May 3

The Iconic Cars of The Blues Brothers: A Tribute to the Bluesmobile

Last Updated on May 8, 2024

With their music, style, and unforgettable adventures, the Blues Brothers, portrayed by John Belushi and Dan Aykroyd, have left an indelible mark on pop culture. However, one aspect of the legendary comedy duo often goes unsung. It’s the iconic Bluesmobile! Let’s explore the impact this ride had on automotive history along with all the other cars that played a crucial role in the Blues Brothers’ movies.

“It’s 106 miles to Chicago, we got a full tank of gas, half a pack of cigarettes, it’s dark… and we’re wearing sunglasses.”

Elwood Blues

“Hit it.”

Jake Blues

The Bluesmobile: Monaco’s Police Car Heritage

When Jake Blues (John Belushi) is released from prison, his brother Elwood (Dan Aykroyd) picks him up in a decommissioned 1974 Dodge Monaco police car. This car, dubbed the “Bluesmobile,” becomes their trusted companion throughout the movie as the guys attempt to save the orphanage where they grew up.

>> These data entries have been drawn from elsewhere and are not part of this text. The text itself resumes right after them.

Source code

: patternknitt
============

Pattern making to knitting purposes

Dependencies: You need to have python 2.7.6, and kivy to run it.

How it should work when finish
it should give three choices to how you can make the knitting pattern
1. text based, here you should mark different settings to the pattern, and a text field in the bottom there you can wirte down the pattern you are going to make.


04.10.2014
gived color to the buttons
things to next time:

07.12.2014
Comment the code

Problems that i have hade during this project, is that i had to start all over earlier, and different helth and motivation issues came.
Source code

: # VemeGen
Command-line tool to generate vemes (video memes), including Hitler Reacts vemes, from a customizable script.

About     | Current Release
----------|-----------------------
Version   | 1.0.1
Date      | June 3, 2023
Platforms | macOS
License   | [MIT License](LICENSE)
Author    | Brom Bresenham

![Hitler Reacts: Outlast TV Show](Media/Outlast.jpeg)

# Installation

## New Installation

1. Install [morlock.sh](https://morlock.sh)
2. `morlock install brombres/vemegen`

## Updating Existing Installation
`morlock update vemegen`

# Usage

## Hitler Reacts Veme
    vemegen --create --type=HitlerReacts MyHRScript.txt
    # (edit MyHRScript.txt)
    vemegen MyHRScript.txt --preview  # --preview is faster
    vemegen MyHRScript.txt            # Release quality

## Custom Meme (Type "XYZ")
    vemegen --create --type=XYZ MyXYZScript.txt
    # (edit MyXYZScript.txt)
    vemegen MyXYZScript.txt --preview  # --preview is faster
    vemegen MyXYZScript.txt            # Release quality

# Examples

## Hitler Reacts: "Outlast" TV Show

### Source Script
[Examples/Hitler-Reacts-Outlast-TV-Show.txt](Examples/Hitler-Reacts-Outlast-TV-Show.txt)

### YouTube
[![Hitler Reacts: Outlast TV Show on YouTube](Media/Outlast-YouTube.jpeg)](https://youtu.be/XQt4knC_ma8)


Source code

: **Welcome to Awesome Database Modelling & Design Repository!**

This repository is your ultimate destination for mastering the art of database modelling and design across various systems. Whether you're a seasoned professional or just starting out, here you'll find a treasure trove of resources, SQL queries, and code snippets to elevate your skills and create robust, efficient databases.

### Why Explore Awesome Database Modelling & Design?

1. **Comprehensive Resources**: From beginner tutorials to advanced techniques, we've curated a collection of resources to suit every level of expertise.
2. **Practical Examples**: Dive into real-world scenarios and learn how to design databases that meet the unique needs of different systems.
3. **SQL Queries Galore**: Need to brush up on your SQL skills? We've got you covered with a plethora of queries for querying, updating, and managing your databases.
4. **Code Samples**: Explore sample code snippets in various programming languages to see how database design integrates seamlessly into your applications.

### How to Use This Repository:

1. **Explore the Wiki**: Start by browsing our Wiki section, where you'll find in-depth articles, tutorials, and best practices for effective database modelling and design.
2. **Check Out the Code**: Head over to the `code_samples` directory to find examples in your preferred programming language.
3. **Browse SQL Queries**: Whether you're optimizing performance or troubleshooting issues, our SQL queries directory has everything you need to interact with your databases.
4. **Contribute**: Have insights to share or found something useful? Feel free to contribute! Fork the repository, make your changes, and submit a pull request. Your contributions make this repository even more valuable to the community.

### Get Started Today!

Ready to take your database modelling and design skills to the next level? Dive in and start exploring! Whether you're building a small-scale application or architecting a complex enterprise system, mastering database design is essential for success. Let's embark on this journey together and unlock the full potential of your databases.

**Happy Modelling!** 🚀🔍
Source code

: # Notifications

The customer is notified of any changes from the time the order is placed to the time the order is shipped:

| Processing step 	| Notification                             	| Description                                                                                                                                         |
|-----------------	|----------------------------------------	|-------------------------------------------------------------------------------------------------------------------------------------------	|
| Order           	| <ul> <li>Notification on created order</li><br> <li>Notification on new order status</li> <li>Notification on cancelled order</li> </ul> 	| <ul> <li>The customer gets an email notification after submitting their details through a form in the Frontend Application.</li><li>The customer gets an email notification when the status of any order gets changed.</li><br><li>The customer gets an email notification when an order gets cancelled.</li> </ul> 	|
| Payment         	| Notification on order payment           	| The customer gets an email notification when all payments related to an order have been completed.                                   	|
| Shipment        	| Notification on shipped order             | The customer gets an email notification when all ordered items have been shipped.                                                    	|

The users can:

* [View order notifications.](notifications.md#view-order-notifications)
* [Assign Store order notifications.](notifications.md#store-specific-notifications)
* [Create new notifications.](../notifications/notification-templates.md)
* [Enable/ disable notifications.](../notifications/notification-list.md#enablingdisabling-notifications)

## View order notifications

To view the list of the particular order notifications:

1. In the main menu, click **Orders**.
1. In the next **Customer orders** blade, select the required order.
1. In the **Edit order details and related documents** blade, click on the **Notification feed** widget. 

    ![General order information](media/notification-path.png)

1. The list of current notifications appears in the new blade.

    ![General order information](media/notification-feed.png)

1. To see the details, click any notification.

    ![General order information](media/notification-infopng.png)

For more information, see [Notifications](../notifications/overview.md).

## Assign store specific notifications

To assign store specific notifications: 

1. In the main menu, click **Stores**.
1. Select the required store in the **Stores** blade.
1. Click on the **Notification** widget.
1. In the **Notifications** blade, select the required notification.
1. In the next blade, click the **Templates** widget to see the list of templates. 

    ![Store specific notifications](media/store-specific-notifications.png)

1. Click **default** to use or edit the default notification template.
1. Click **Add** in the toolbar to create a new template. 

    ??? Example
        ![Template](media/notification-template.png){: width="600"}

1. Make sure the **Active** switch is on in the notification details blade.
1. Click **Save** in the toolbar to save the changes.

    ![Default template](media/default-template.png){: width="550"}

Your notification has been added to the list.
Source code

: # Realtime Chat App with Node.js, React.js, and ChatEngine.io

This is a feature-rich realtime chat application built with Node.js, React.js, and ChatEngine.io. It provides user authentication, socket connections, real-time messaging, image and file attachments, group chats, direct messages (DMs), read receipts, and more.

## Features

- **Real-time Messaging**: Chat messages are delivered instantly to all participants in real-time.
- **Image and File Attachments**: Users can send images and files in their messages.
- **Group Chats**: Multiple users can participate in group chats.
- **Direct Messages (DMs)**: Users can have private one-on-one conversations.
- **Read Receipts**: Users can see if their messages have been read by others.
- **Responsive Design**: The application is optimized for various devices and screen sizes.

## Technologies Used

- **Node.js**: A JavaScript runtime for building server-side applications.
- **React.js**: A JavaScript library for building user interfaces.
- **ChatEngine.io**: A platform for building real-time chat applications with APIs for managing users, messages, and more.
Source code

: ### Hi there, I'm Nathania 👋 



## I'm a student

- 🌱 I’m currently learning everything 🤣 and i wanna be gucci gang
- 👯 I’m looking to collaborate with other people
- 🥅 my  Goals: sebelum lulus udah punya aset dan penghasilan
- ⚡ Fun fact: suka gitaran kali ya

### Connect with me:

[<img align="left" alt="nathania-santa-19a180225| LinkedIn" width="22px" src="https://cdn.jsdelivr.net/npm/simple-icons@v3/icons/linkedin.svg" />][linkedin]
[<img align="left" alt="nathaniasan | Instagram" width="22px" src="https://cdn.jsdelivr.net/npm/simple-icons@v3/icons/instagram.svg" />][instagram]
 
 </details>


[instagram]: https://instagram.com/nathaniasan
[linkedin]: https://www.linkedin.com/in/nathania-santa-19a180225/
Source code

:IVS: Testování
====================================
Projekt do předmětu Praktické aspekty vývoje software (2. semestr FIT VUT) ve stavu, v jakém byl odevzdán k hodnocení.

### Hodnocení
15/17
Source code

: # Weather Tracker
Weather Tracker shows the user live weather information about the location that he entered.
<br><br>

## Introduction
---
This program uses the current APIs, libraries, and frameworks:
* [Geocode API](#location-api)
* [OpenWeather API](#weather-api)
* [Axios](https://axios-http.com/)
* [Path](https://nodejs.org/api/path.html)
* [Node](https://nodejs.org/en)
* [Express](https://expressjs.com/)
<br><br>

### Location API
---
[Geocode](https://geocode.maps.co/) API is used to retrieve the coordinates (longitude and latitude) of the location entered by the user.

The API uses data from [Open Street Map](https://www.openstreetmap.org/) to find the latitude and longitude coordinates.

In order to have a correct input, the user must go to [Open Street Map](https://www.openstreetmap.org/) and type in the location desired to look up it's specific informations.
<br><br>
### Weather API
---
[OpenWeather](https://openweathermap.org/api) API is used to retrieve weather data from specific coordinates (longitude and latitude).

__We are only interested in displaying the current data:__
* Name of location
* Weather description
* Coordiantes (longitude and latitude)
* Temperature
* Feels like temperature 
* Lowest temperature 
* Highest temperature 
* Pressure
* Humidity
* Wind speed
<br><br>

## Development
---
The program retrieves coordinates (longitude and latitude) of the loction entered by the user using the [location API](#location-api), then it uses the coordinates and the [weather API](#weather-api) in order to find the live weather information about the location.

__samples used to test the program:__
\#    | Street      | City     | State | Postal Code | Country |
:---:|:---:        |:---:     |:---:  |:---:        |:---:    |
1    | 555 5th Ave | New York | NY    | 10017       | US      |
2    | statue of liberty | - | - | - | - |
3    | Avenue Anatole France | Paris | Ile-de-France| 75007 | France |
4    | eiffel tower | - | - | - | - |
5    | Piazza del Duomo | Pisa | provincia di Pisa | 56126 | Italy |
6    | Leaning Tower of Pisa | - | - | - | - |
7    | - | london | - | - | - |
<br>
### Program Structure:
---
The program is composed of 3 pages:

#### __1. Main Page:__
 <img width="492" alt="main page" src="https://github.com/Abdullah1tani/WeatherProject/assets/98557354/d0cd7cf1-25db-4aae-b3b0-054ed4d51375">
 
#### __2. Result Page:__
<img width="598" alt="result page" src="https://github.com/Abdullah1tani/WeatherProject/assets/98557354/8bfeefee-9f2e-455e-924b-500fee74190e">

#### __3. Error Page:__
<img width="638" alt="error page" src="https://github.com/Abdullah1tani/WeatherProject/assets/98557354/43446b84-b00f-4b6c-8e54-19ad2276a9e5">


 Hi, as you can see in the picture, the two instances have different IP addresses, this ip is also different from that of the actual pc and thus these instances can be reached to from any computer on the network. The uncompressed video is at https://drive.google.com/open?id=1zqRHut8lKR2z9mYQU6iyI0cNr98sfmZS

The iconic Bluesmobile. Credit: hotcars.com

“It’s an old Mount Prospect police car.”

Elwood Blues

“The day I get out of prison, my own brother picks me up in a police car.”

Jake Blues

The Dodge Monaco was a popular choice for cop cars in the 1970s due to its sturdy construction and powerful engine options. And just like those vehicles, the Bluesmobile was equipped with a 440 cubic inch (7.2L) V8 engine, which produced around 220 horsepower and 350 lb-ft of torque. That provided ample power for Jake and Elwood Blues in their high-speed pursuits, daring escapes, and it helped them perform seemingly impossible stunts.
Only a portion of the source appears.